Livres Jeunes aujourd'hui
N° 17, février 1981. Monique MATHIEU (Comité de lecture de Paris)
Cet épisode de la série Dylan Stark raconte la vengeance longtemps attendue du vieil Asaph Bewo, exaspéré au fil des années par la bonté de son maître Mathias Teafield, auquel il a voué sa vie. Curieux maître, ce "vieux loup" entouré de guérilleros patibulaires, qui fait croire à son fils que la guerre de Sécession n'est pas finie. Pour atteindre ses fins, Asaph Bewo utilisera Kembrie (alias Dylan Stark) qu'il rencontre affamé, démuni de tout, poursuivi par des hors-la-loi sudistes. Il le fera embaucher par son maître, puis exigera sous la menace qu'il révèle la vérité au fils trompé, détruisant ainsi l'autorité inentamée du maître. Cette tâche accomplie, Dylan Stark repart pour de nouvelles aventures.

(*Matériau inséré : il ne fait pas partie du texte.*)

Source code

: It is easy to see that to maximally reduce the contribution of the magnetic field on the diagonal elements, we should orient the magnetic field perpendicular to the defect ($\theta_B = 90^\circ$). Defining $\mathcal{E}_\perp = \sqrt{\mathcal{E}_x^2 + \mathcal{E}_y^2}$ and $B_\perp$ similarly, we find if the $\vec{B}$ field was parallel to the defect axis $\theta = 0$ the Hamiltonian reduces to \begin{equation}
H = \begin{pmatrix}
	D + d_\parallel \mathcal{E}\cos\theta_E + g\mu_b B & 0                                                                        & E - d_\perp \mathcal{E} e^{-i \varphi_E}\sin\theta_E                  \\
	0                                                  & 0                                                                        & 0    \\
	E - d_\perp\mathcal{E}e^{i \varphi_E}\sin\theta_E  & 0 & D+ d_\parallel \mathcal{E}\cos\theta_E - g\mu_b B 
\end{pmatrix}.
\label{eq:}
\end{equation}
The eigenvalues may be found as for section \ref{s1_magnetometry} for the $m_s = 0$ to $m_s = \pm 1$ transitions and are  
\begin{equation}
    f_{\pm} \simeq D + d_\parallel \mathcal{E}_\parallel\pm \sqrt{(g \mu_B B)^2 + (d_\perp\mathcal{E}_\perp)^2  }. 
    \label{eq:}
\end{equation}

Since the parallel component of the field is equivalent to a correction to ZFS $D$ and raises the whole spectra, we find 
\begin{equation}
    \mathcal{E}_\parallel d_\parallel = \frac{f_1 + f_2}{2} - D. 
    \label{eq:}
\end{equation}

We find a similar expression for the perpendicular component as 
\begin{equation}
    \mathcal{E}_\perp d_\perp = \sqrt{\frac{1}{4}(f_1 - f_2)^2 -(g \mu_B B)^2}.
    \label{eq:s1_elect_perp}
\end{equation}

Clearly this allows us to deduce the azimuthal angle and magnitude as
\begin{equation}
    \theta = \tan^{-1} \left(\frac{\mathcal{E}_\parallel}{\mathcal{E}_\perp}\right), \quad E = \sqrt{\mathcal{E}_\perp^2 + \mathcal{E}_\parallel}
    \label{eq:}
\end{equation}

Nous sommes en plein univers de western et les amateurs retrouveront ce qui en fait le charme : violence, héroïsme, personnages dotés d'une forte personnalité, atmosphère américaine. L'on peut se prendre à cette histoire, assez compliquée parfois car toutes sortes d'intrigues s'entrecroisent. L'analyse des personnages est bien conduite et peut habituer de jeunes lecteurs à s'intéresser à la psychologie.
Écriture assez recherchée, avec quelques passages très évocateurs (p. 49-51). Un regret : l'absence de carte, vu les noms propres du début. Noter cependant une brève rétrospective historique de la fin de la guerre de Sécession qui éclaire cet épisode.
Convient dès 13-15 ans aux amateurs de westerns et encore peu attirés par des livres plus classiques. Peut permettre le passage de la bande dessinée à la lecture d'un livre.